The fundamental nature of judicial review by the court is one of review as to the legality, reasonableness and fairness of the administrative process and its outcomes.

Beedie (petitioner) owned a development property at 105 Keefer Street and 544 Columbia Street in Vancouver (the Property), located in the Chinatown neighbourhood. In early-mid June 2017, the City denied Beedie’s application to rezone the Property. After the denial of the Rezoning Application, the petitioner submitted an application for a development permit for the Property (the “DP Application”). The property in aid location is regulated under the City’s HA-1A District Schedule (the “Schedule”) and the Chinatown HA-1A District Guidelines (the “Guidelines”). The Petitioner submitted the final DP Application in July, 2017 to City Staff for reviewing under the bylaws, policies and guidelines of the city. The Urban Design Panel, reviewed the DP application and supported it by imposing certain conditions. In September, 2017 DP Board held a public meeting to receive public comment on the DP application which was the mixed comments of support and oppose. The property’s location required the DP application to be reviewed by Chinatown Historic Area Planning Committee (“CHAPC”) which opposed the same and it was this long procedure that the review by the Development Permit Staff Committee (the “DP Committee”) was made.

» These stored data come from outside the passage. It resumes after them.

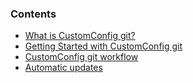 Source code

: 

### Contents

*   [What is CustomConfig git?](#what-is-customconfig-git)
*   [Getting Started with CustomConfig git](#getting-started)
*   [CustomConfig git workflow](#workflow)
*   [Automatic updates](#automatic-updates)


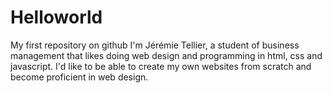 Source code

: # Helloworld
My first repository on github
I'm Jérémie Tellier, a student of business management that likes doing web design and programming in html, css and javascript. I'd like to be able to create my own websites from scratch and become proficient in web design. 
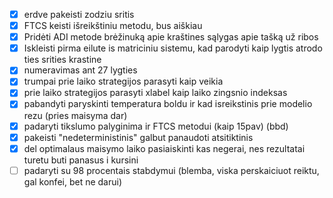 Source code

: - [x] erdve pakeisti zodziu sritis
- [x] FTCS keisti išreikštiniu metodu, bus aiškiau
- [x] Pridėti ADI metode brėžinuką apie kraštines sąlygas apie tašką už ribos
- [x] Iskleisti pirma eilute is matriciniu sistemu, kad parodyti kaip lygtis atrodo ties srities krastine
- [x] numeravimas ant 27 lygties
- [x] trumpai prie laiko strategijos parasyti kaip veikia
- [x] prie laiko strategijos parasyti xlabel kaip laiko zingsnio indeksas
- [x] pabandyti paryskinti temperatura boldu ir kad isreikstinis prie modelio rezu (pries maisyma dar)
- [x] padaryti tikslumo palyginima ir FTCS metodui (kaip 15pav) (bbd)
- [x] pakeisti "nedeterministinis" galbut panaudoti atsitiktinis
- [x] del optimalaus maisymo laiko pasiaiskinti kas negerai, nes rezultatai turetu buti panasus i kursini
- [ ] padaryti su 98 procentais stabdymui (blemba, viska perskaiciuot reiktu, gal konfei, bet ne darui) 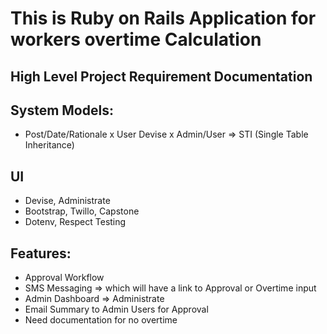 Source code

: # This is Ruby on Rails Application for workers overtime Calculation


## High Level Project Requirement Documentation

## System Models:
- Post/Date/Rationale
x User Devise
x Admin/User => STI (Single Table Inheritance)


## UI
- Devise, Administrate
- Bootstrap, Twillo, Capstone
- Dotenv, Respect Testing


## Features:
- Approval Workflow
- SMS Messaging => which will have a link to Approval or Overtime input
- Admin Dashboard => Administrate
- Email Summary to Admin Users for Approval
- Need documentation for no overtime


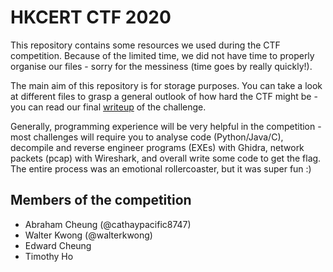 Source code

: # HKCERT CTF 2020
This repository contains some resources we used during the CTF competition. Because of the limited time, we did not have time to properly organise our files - sorry for the messiness (time goes by really quickly!).

The main aim of this repository is for storage purposes. You can take a look at different files to grasp a general outlook of how hard the CTF might be - you can read our final [writeup](writeup.pdf) of the challenge.

Generally, programming experience will be very helpful in the competition - most challenges will require you to analyse code (Python/Java/C), decompile and reverse engineer programs (EXEs) with Ghidra, network packets (pcap) with Wireshark, and overall write some code to get the flag. The entire process was an emotional rollercoaster, but it was super fun :)

## Members of the competition
- Abraham Cheung (@cathaypacific8747)
- Walter Kwong (@walterkwong)
- Edward Cheung
- Timothy Ho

The DP Committee approved the application. However, the DP Board held a second meeting for review with four members. In this meeting Ms. Molaro provided Mr. Kelley with ‘Con position’ of the application, on the areas where the DP Board had discretion to depart from the DP Committee’s recommendation. The DP Board held third public meeting to consider DP Application, the vote to refuse the application was supported by three members while the chair of DP Board did not vote on the Application. The reasons included by the board to refuse DP Application was, non-compliance with the Zoning By-Law and with “Policies and Guidelines that affect the site” and that the City had received objections from neighbouring property owners. Beedie filed an appeal of the DP Board’s decision to the Board of Variance but due to lack of jurisdiction the appeal was declined. Now the current application is for judicial review proceeding in which the petitioner alleged that bona fide triable issues exist between the parties. The Beedie’s issues categorized are challenging the reasonableness of the DP refusal; raising issues of procedural fairness and, alleged lack of good faith.

The Court observed for ‘challenging the reasonableness of the DP refusal’ that, it is nothing more than speculation rather the arguments do not rise to a sufficient level to rebut the presumption of regularity and the principle of deliberative secrecy, which will be sufficient to allow discovery on this issue, within the trial process. Further, for the issue of ‘procedural unfairness’, the court relied on the Canada (Minister of Citizenship and Immigration) v. Vavilov, 2019 SCC 65, and stated that there are no procedural fairness issues that raise bona fide triable issues in this judicial review. In the next issue of ‘bad faith’, the court relied on the discussion made in G.S.R. Capital Group Inc. v. The City of White Rock, 2020 BCSC 489, where the allegations of illegality and bad faith were considered. The Court, however, found no sufficient evidence to support the bad faith. The Supreme Court of British Columbia thus held that the petitioner had failed to convince that bona fide triable issues existed in the case, therefore, the application had been dismissed.